### WHAT TO DO
Scan the data below for lines holding the word "period", and copy each line found.

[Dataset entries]
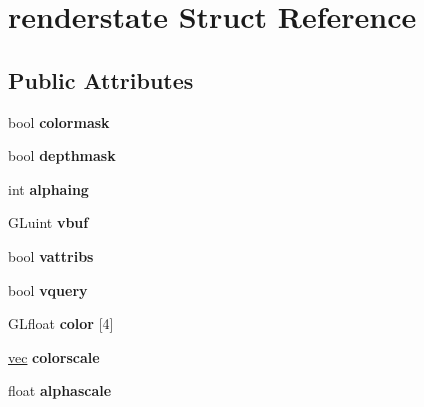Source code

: \hypertarget{structrenderstate}{}\section{renderstate Struct Reference}
\label{structrenderstate}
\subsection*{Public Attributes}
\begin{DoxyCompactItemize}
\item 
\mbox{\label{structrenderstate_a185290419168e669983fa52dbf8ab153}} 
bool {\bfseries colormask}
\item 
\mbox{\label{structrenderstate_a988cd85474d026c5329f884f71456828}} 
bool {\bfseries depthmask}
\item 
\mbox{\label{structrenderstate_aefecc9cbe841ceb70ae2da6d13386f0e}} 
int {\bfseries alphaing}
\item 
\mbox{\label{structrenderstate_ace2317d6c0404872a23993795ea1c4f4}} 
G\+Luint {\bfseries vbuf}
\item 
\mbox{\label{structrenderstate_a5ada9bbef69b0028c13f6d00f0f15f88}} 
bool {\bfseries vattribs}
\item 
\mbox{\label{structrenderstate_a3409abec3890401a77d0ded12f03bdee}} 
bool {\bfseries vquery}
\item 
\mbox{\label{structrenderstate_afd6b1c280a953bf76d9b7ebfab2678db}} 
G\+Lfloat {\bfseries color} \mbox{[}4\mbox{]}
\item 
\mbox{\label{structrenderstate_a257b191a8504706d595d790e11c25347}} 
\hyperlink{structvec}{vec} {\bfseries colorscale}
\item 
\mbox{\label{structrenderstate_a1bc351a5f9f88e35ae8edc4c0c5e5138}} 
float {\bfseries alphascale}
\item 
\mbox{\label{structrenderstate_a83a052ad14936d7b80a6a6eb799d5ae0}} 

\end{DoxyCompactItemize}
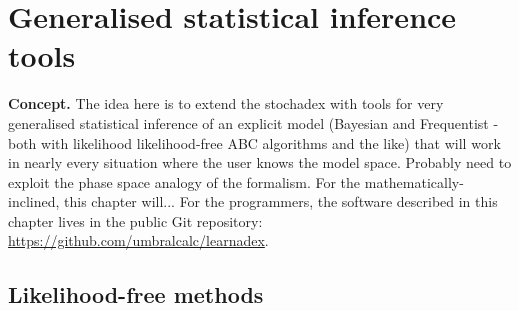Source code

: \chapter{\sffamily Generalised statistical inference tools}

{\bfseries\sffamily Concept.} The idea here is to extend the stochadex with tools for very generalised statistical inference of an explicit model (Bayesian and Frequentist - both with likelihood likelihood-free ABC algorithms and the like) that will work in nearly every situation where the user knows the model space. Probably need to exploit the phase space analogy of the formalism. For the mathematically-inclined, this chapter will... For the programmers, the software described in this chapter lives in the public Git repository: \href{https://github.com/umbralcalc/learnadex}{https://github.com/umbralcalc/learnadex}.


\section{\sffamily Likelihood-free methods}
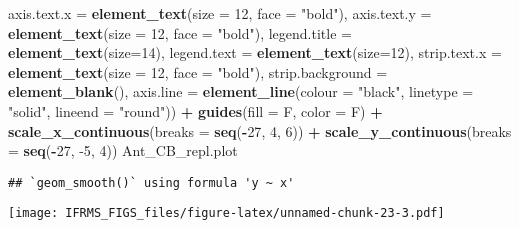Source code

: \documentclass[
]{article}
\newenvironment{Shaded}{\begin{snugshade}}{\end{snugshade}}
\newcommand{\DataTypeTok}[1]{\textcolor[rgb]{0.13,0.29,0.53}{#1}}
\newcommand{\DecValTok}[1]{\textcolor[rgb]{0.00,0.00,0.81}{#1}}
\newcommand{\KeywordTok}[1]{\textcolor[rgb]{0.13,0.29,0.53}{\textbf{#1}}}
\newcommand{\NormalTok}[1]{#1}
\newcommand{\OperatorTok}[1]{\textcolor[rgb]{0.81,0.36,0.00}{\textbf{#1}}}
\newcommand{\StringTok}[1]{\textcolor[rgb]{0.31,0.60,0.02}{#1}}
\begin{document}
\begin{Shaded}
\begin{Highlighting}[]
         \DataTypeTok{axis.text.x =} \KeywordTok{element_text}\NormalTok{(}\DataTypeTok{size =} \DecValTok{12}\NormalTok{, }\DataTypeTok{face =} \StringTok{"bold"}\NormalTok{),}
         \DataTypeTok{axis.text.y =} \KeywordTok{element_text}\NormalTok{(}\DataTypeTok{size =} \DecValTok{12}\NormalTok{, }\DataTypeTok{face =} \StringTok{"bold"}\NormalTok{),}
         \DataTypeTok{legend.title =} \KeywordTok{element_text}\NormalTok{(}\DataTypeTok{size=}\DecValTok{14}\NormalTok{), }
         \DataTypeTok{legend.text =} \KeywordTok{element_text}\NormalTok{(}\DataTypeTok{size=}\DecValTok{12}\NormalTok{),}
         \DataTypeTok{strip.text.x =} \KeywordTok{element_text}\NormalTok{(}\DataTypeTok{size =} \DecValTok{12}\NormalTok{, }\DataTypeTok{face =} \StringTok{"bold"}\NormalTok{),}
         \DataTypeTok{strip.background =} \KeywordTok{element_blank}\NormalTok{(),}
         \DataTypeTok{axis.line =} \KeywordTok{element_line}\NormalTok{(}\DataTypeTok{colour =} \StringTok{"black"}\NormalTok{, }\DataTypeTok{linetype =} \StringTok{"solid"}\NormalTok{, }\DataTypeTok{lineend =} \StringTok{"round"}\NormalTok{)) }\OperatorTok{+}
\StringTok{   }\KeywordTok{guides}\NormalTok{(}\DataTypeTok{fill =}\NormalTok{ F, }\DataTypeTok{color =}\NormalTok{ F) }\OperatorTok{+}\StringTok{ }
\StringTok{   }\KeywordTok{scale_x_continuous}\NormalTok{(}\DataTypeTok{breaks =} \KeywordTok{seq}\NormalTok{(}\OperatorTok{-}\DecValTok{27}\NormalTok{, }\DecValTok{4}\NormalTok{, }\DecValTok{6}\NormalTok{)) }\OperatorTok{+}\StringTok{ }
\StringTok{   }\KeywordTok{scale_y_continuous}\NormalTok{(}\DataTypeTok{breaks =} \KeywordTok{seq}\NormalTok{(}\OperatorTok{-}\DecValTok{27}\NormalTok{, }\DecValTok{-5}\NormalTok{, }\DecValTok{4}\NormalTok{))}
\NormalTok{Ant_CB_repl.plot}
\end{Highlighting}
\end{Shaded}

\begin{verbatim}
## `geom_smooth()` using formula 'y ~ x'
\end{verbatim}

\texttt{[image: IFRMS\_FIGS\_files/figure-latex/unnamed-chunk-23-3.pdf]}
\end{document}
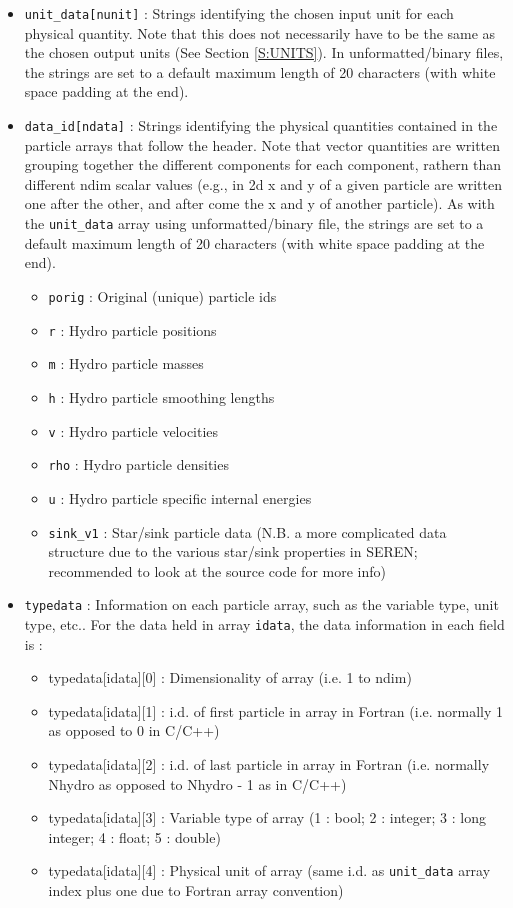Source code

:\documentclass[a4paper]{article}
\newcommand{\var}[1]{\texttt{#1}}
\begin{document}
\begin{itemize}
\begin{itemize}
\end{itemize}
\item \var{unit\_data[nunit]} : Strings identifying the chosen input unit for each physical quantity.  Note that this does not necessarily have to be the same as the chosen output units (See Section \ref{S:UNITS}).  In unformatted/binary files, the strings are set to a default maximum length of 20 characters (with white space padding at the end).
\item \var{data\_id[ndata]} : Strings identifying the physical quantities contained in the particle arrays that follow the header.  Note that vector quantities are written grouping together the different components for each component, rathern than different ndim scalar values (e.g., in 2d x and y of a given particle are written one after the other, and after come the x and y of another particle). As with the \var{unit\_data} array using unformatted/binary file, the strings are set to a default maximum length of 20 characters (with white space padding at the end).
\begin{itemize}
\item \var{porig} : Original (unique) particle ids
\item \var{r} : Hydro particle positions
\item \var{m} : Hydro particle masses
\item \var{h} : Hydro particle smoothing lengths
\item \var{v} : Hydro particle velocities
\item \var{rho} : Hydro particle densities
\item \var{u} : Hydro particle specific internal energies
\item \var{sink\_v1} : Star/sink particle data (N.B. a more complicated data structure due to the various star/sink properties in SEREN; recommended to look at the source code for more info)
\end{itemize}
\item \var{typedata} : Information on each particle array, such as the variable type, unit type, etc..  For the data held in array \var{idata}, the data information in each field is : 
\begin{itemize}
\item typedata[idata][0] : Dimensionality of array (i.e. 1 to ndim)
\item typedata[idata][1] : i.d. of first particle in array in Fortran (i.e. normally 1 as opposed to 0 in C/C++)
\item typedata[idata][2] : i.d. of last particle in array in Fortran (i.e. normally Nhydro as opposed to Nhydro - 1 as in C/C++)
\item typedata[idata][3] : Variable type of array (1 : bool; 2 : integer; 3 : long integer; 4 : float;  5 : double)
\item typedata[idata][4] : Physical unit of array (same i.d. as \var{unit\_data} array index plus one due to Fortran array convention)
\end{itemize}
\end{itemize}
\end{document}

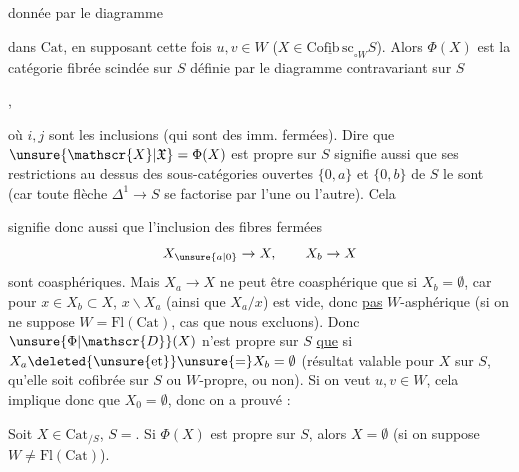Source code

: 
donnée par le diagramme


dans $\mathrm{Cat}$, en supposant cette fois $u,v\in W$ ($X\in\underline{\mathrm{Cofib\,sc}}_{\circ W}S$).  Alors $\Phi(X)$ est la catégorie fibrée scindée sur $S$ définie par le diagramme contravariant sur $S$

\quad,

où $i,j$ sont les inclusions (qui sont des imm. fermées). Dire que $\unsure{\mathscr{X}|\mathfrak{X}}=\Phi(X)$ est propre sur $S$ signifie aussi que ses restrictions au dessus des  sous-catégories ouvertes $\{0,a\}$ et $\{0,b\}$ de $S$ le sont (car toute flèche $\Delta^1\to S$ se factorise par l'une ou l'autre). Cela

signifie donc aussi que l'inclusion des fibres fermées
\[
X_{\unsure{a|0}}\to X,\qquad X_b\to X
\]
sont coasphériques. Mais $X_a\to X$ ne peut être coasphérique que si $X_b=\emptyset$, car pour $x\in X_b\subset X$, $x\backslash X_a$ (ainsi que $X_a/x$) est vide, donc \uline{pas} $W$-asphérique (si on ne suppose $W=\mathrm{Fl}(\mathrm{Cat})$, cas que nous excluons). Donc $\unsure{\Phi|\mathscr{D}}(X)$ n'est propre sur $S$ \uline{que} si $X_a\deleted{\unsure{\text{et}}}\unsure{=}X_b=\emptyset$ (résultat valable pour \uline{} $X$ sur $S$, qu'elle soit cofibrée sur $S$ ou $W$-propre, ou non). Si on veut $u,v\in W$, cela implique donc que $X_0=\emptyset$, donc on a prouvé :

\margin{$\vert\!\Vert$}
Soit $X\in\mathrm{Cat}_{/S}$, $S={}$. Si $\Phi(X)$ est propre
sur $S$, alors $X=\emptyset$ (si on suppose $W\ne\mathrm{Fl}(\mathrm{Cat})$).

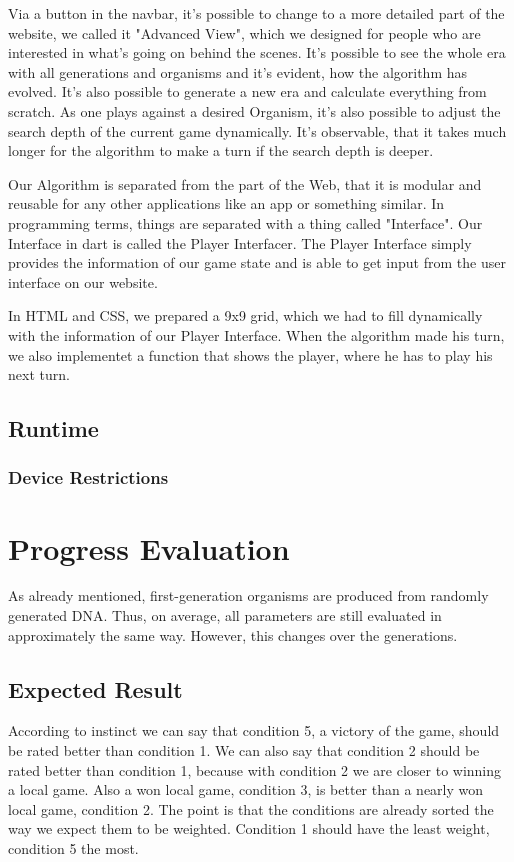 Via a button in the navbar, it's possible to change to a more detailed  part of the website, we called it "Advanced View", which we designed for people who are interested in what's going on behind the scenes. It's possible to see the whole era with all generations and organisms and it's evident, how the algorithm has evolved. It's also possible to generate a new era and calculate everything from scratch. As one plays against a desired Organism, it's also possible to adjust the search depth of the current game dynamically. It's observable, that it takes much longer for the algorithm to make a turn if the search depth is deeper. %

Our Algorithm is separated from the part of the Web, that it is modular and reusable for any other applications like an app or something similar. In programming terms, things are separated with a thing called "Interface". Our Interface in dart is called the Player Interfacer. The Player Interface simply provides the information of our game state and is able to get input from the user interface on our website.

In HTML and CSS, we prepared a 9x9 grid, which we had to fill dynamically with the information of our Player Interface. When the algorithm made his turn, we also implementet a function that shows the player, where he has to play his next turn. 


\subsection{ Runtime } 

\subsubsection{ Device Restrictions}


\section{Progress Evaluation}
As already mentioned, first-generation organisms are produced from randomly generated DNA. Thus, on average, all parameters are still evaluated in approximately the same way. However, this changes over the generations.

\subsection{Expected Result}
According to instinct we can say that condition 5, a victory of the game, should be rated better than condition 1. We can also say that condition 2 should be rated better than condition 1, because with condition 2 we are closer to winning a local game. Also a won local game, condition 3, is better than a nearly won local game, condition 2.
The point is that the conditions are already sorted the way we expect them to be weighted. Condition 1 should have the least weight, condition 5 the most.

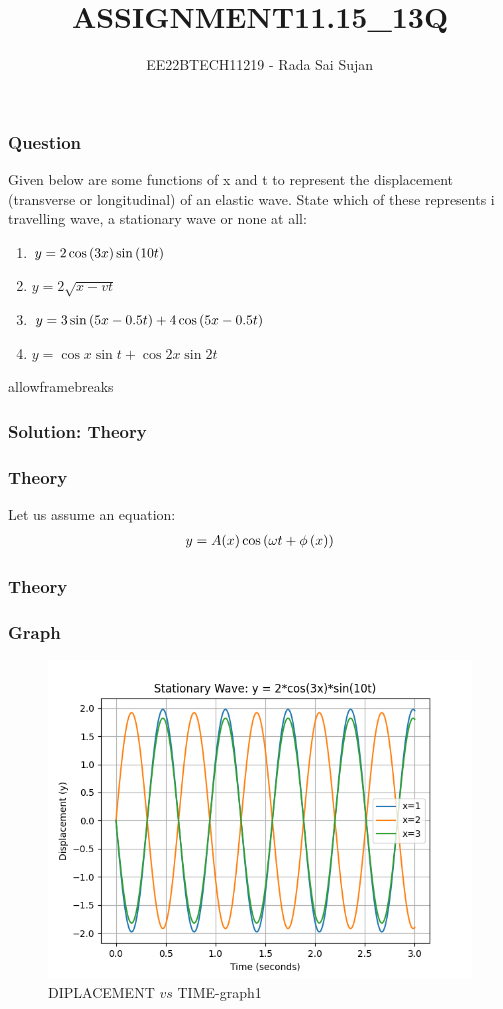 \documentclass{beamer}
\begin{document}
\title{ASSIGNMENT11.15\_13Q}
\author{EE22BTECH11219 - Rada Sai Sujan$^{}$%
}
\frame{\titlepage}

\begin{frame}
\frametitle{Question}
Given below are some functions of x and t to 
represent the displacement (transverse
or longitudinal) of an elastic wave. State which of these represents \brak i travelling
wave,  a stationary wave or  none at all: \\
\begin{enumerate}
\item $y = 2\cos \left(3x\right) \sin \left(10t\right)$
\item $y=2\sqrt{x-vt}$
\item $y = 3\sin \left(5x - 0.5t\right) + 4\cos \left(5x - 0.5t\right)$
\item $y = \cos x \sin t + \cos 2x \sin 2t$
\end{enumerate}
\end{frame}

\begin{frame}{allowframebreaks}
\frametitle{Solution: Theory}

\end{frame}

\begin{frame}
\frametitle{Theory}
Let us assume an equation:
\begin{align}
y=A(x)\cos \left(\omega t+\phi\left(x\right)\right)
\end{align}
\end{frame}

\begin{frame}
\frametitle{Theory}

\end{frame}

\begin{frame}
\frametitle{Graph}
\begin{figure}[ht]
                        \centering
                        \includegraphics[width=\columnwidth]{figs/a.png}
                        \caption{DIPLACEMENT $vs$ TIME-graph1}
                        \label{fig:1}
\end{figure}
\end{frame}
\end{document}
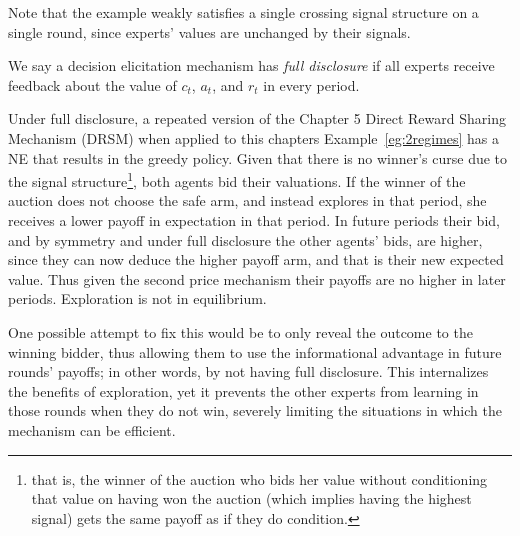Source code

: Note that the example weakly satisfies a single crossing signal structure on a single round, since experts' values are unchanged by their signals.

\begin{defn}
  We say a decision elicitation mechanism has \emph{full disclosure} if all experts receive feedback about the value of $c_t$, $a_t$, and $r_t$ in every period.
 \end{defn}


Under full disclosure, a repeated version of the Chapter 5 Direct Reward Sharing Mechanism (DRSM) when applied to this chapters Example~\ref{eg:2regimes} has a NE that results in the greedy policy. %
Given that there is no winner's curse due to the signal structure\footnote{that is, the winner of the auction who  bids her value without conditioning that value on having won the auction (which implies having the highest signal) gets the same payoff as if they do condition.}, both agents bid their valuations. %
If the winner of the auction does not choose the safe arm, and instead explores in that period, she receives a lower payoff in expectation in that period. In future periods their bid, and by symmetry and under full disclosure the other agents' bids, are higher, since they can now deduce the higher payoff arm, and that is their new expected value. Thus given the second price mechanism their payoffs are no higher in later periods. Exploration is not in equilibrium. 


One possible attempt to fix this would be to only reveal the outcome to the winning bidder, thus allowing them to use the informational advantage in future rounds' payoffs; in other words, by not having full disclosure.
This internalizes the benefits of exploration, yet it prevents the other experts from learning in those rounds when they do not win, severely limiting the situations in which the mechanism can be efficient.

### YOUR SOLUTION
  We say a decision elicitation mechanism has \emph{full disclosure} if all experts receive feedback about the value of $c_t$, $a_t$, and $r_t$ in every period.
If the winner of the auction does not choose the safe arm, and instead explores in that period, she receives a lower payoff in expectation in that period. In future periods their bid, and by symmetry and under full disclosure the other agents' bids, are higher, since they can now deduce the higher payoff arm, and that is their new expected value. Thus given the second price mechanism their payoffs are no higher in later periods. Exploration is not in equilibrium. 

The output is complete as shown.